YOUR ASSIGNMENT —
All of the data below should be written out again exactly.

(Saved data entries)
*****

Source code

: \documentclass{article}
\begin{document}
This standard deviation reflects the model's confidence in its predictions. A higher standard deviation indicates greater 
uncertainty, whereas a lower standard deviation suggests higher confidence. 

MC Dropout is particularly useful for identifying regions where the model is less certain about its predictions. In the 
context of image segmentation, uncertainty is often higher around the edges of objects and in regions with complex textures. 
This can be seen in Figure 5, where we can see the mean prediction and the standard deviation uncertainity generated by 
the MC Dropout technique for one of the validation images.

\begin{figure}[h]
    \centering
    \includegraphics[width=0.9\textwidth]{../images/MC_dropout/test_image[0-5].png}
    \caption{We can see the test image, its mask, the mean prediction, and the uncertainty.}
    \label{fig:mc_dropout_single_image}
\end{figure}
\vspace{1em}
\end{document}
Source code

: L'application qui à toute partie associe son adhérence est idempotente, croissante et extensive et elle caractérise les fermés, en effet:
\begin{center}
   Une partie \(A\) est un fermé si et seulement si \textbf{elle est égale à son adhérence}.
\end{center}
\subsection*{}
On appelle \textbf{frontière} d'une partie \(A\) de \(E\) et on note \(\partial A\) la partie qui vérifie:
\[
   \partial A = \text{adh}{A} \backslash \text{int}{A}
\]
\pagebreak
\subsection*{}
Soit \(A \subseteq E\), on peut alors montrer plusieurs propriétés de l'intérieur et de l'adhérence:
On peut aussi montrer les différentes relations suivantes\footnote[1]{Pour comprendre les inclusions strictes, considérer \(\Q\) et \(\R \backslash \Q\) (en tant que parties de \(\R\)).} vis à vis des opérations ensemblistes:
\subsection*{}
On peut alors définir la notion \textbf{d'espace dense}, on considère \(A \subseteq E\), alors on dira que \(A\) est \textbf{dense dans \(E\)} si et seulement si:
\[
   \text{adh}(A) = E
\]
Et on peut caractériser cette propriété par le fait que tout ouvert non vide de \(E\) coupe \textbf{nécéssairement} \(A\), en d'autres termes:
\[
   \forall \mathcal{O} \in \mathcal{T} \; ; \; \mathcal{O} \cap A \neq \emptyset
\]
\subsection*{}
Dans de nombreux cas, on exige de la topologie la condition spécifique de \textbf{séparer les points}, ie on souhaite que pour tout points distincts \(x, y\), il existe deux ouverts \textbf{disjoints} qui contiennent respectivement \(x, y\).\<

*****

RESPONSE FOR THIS EXERCISE —
Source code

: \documentclass{article}
\begin{document}
This standard deviation reflects the model's confidence in its predictions. A higher standard deviation indicates greater 
uncertainty, whereas a lower standard deviation suggests higher confidence. 

MC Dropout is particularly useful for identifying regions where the model is less certain about its predictions. In the 
context of image segmentation, uncertainty is often higher around the edges of objects and in regions with complex textures. 
This can be seen in Figure 5, where we can see the mean prediction and the standard deviation uncertainity generated by 
the MC Dropout technique for one of the validation images.

\begin{figure}[h]
    \centering
    \includegraphics[width=0.9\textwidth]{../images/MC_dropout/test_image[0-5].png}
    \caption{We can see the test image, its mask, the mean prediction, and the uncertainty.}
    \label{fig:mc_dropout_single_image}
\end{figure}
\vspace{1em}
\end{document}
Source code

: L'application qui à toute partie associe son adhérence est idempotente, croissante et extensive et elle caractérise les fermés, en effet:
\begin{center}
   Une partie \(A\) est un fermé si et seulement si \textbf{elle est égale à son adhérence}.
\end{center}
\subsection*{}
On appelle \textbf{frontière} d'une partie \(A\) de \(E\) et on note \(\partial A\) la partie qui vérifie:
\[
   \partial A = \text{adh}{A} \backslash \text{int}{A}
\]
\pagebreak
\subsection*{}
Soit \(A \subseteq E\), on peut alors montrer plusieurs propriétés de l'intérieur et de l'adhérence:
On peut aussi montrer les différentes relations suivantes\footnote[1]{Pour comprendre les inclusions strictes, considérer \(\Q\) et \(\R \backslash \Q\) (en tant que parties de \(\R\)).} vis à vis des opérations ensemblistes:
\subsection*{}
On peut alors définir la notion \textbf{d'espace dense}, on considère \(A \subseteq E\), alors on dira que \(A\) est \textbf{dense dans \(E\)} si et seulement si:
\[
   \text{adh}(A) = E
\]
Et on peut caractériser cette propriété par le fait que tout ouvert non vide de \(E\) coupe \textbf{nécéssairement} \(A\), en d'autres termes:
\[
   \forall \mathcal{O} \in \mathcal{T} \; ; \; \mathcal{O} \cap A \neq \emptyset
\]
\subsection*{}
Dans de nombreux cas, on exige de la topologie la condition spécifique de \textbf{séparer les points}, ie on souhaite que pour tout points distincts \(x, y\), il existe deux ouverts \textbf{disjoints} qui contiennent respectivement \(x, y\).\<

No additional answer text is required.